Veinte minutos después, una persona ingresó al salón y le entregó al sr. Busby un papel que inmediatamente leyó: habían impactado otro avión contra la segunda torre, lo que descartaba la hipótesis de accidente. Para sorpresa nuestra, la conferencia continuó; no había desespero, se conservaba la calma.

Al comparar la forma como se manejó esa crisis con algunos de los atentados que se producen en Colombia, se entiende que todavía nos faltan organización y manejo.

Luego comprendí que no obstante la importancia de los conferencistas del curso, algunos de ellos funcionarios del Departamento de Estado que seguramente podrían ayudar o ponerse a disposición para el manejo de crisis que estaban produciendo los atentados, ellos tenían una orden y un compromiso que cumplir con el curso, que duraba otras dos semanas, y seguramente lo que menos querían era tener un grupo de colombianos curiosos que habrían intentado llegar hasta el Pentágono para ver el tercer ataque, en Washington, a las 9:40 a. m.

La manera como manejó la crisis el Estado norteamericano durante ese día fue ejemplar: las autoridades de socorro cumplieron la labor como correspondía a pesar de los riesgos, la policía acordonaba las zonas, ayudaba a salir a los ciudadanos, no dejaba ingresar a algunos curiosos y alejaba a los ciudadanos de las zonas de riesgo; los gobernantes, funcionarios y políticos no corrieron a dar declaraciones desde el sitio de los atentados y sin tener información precisa; nadie se aventuró a dar declaraciones o a señalar culpables, solo el presidente lo hizo esa misma noche con un discurso muy bien elaborado.

Al comparar la forma como se manejó esa crisis con algunos de los atentados que se producen en Colombia, se entiende que todavía nos faltan organización y manejo. Aquí, ministros, políticos, jefes de las fuerzas de seguridad y hasta el presidente van hasta el lugar de los hechos, dan declaraciones en vivo y en directo, entorpecen las acciones de socorro, la atención de heridos, las primeras labores de investigación criminal, y con este comportamiento se ponen ellos mismos y ponen en riesgo a muchas personas, además de contaminar la escena del delito. Basta recordar los atentados de El Nogal y a Caracol.

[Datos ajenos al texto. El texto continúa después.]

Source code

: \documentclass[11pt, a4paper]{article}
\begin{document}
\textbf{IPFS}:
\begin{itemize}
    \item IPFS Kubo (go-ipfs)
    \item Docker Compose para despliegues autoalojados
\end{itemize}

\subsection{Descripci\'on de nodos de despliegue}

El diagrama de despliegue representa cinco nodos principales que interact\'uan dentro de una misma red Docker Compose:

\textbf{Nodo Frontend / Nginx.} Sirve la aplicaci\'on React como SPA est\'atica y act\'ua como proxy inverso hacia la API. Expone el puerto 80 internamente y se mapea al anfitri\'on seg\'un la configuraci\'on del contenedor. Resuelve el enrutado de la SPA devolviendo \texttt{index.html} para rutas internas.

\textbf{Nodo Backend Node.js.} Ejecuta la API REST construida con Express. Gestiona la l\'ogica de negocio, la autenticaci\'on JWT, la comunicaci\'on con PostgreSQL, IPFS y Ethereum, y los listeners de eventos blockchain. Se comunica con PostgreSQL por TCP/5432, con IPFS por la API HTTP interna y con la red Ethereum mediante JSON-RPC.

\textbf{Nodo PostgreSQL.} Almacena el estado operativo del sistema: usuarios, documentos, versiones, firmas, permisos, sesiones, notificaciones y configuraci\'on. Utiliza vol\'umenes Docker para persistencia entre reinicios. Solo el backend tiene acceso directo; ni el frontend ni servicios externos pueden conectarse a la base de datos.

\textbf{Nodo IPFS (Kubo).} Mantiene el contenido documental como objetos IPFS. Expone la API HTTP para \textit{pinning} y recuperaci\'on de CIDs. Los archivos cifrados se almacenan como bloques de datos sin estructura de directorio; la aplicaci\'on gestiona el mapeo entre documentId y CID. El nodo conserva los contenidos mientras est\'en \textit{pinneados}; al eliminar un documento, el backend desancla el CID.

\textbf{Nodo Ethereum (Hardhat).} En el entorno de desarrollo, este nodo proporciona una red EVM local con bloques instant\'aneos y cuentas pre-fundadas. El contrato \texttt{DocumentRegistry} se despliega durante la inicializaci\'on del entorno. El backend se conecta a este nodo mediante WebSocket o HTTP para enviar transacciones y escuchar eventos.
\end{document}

Es el mejor curso al cual he asistido, tanto por la forma como el Gobierno de EE. UU. manejó la crisis en ese momento como por el contenido del curso, que nunca se suspendió, y por los comentarios y análisis de los hechos de los expertos conferencistas que tuvimos. Esto sirvió para que, a finales del 2001, todo el gabinete de la administración Mockus se capacitara en manejo de crisis y terrorismo con dos cursos dictados por el Departamento de Estado de EE. UU. y Scotland Yard, formación que contribuyó a un mejor manejo de la ola de atentados terroristas como aquellos a los que las Farc sometieron la ciudad tras el rompimiento de los diálogos del Caguán.

Ojalá este aniversario sirva para reflexionar sobre la manera como el Estado colombiano maneja sus crisis.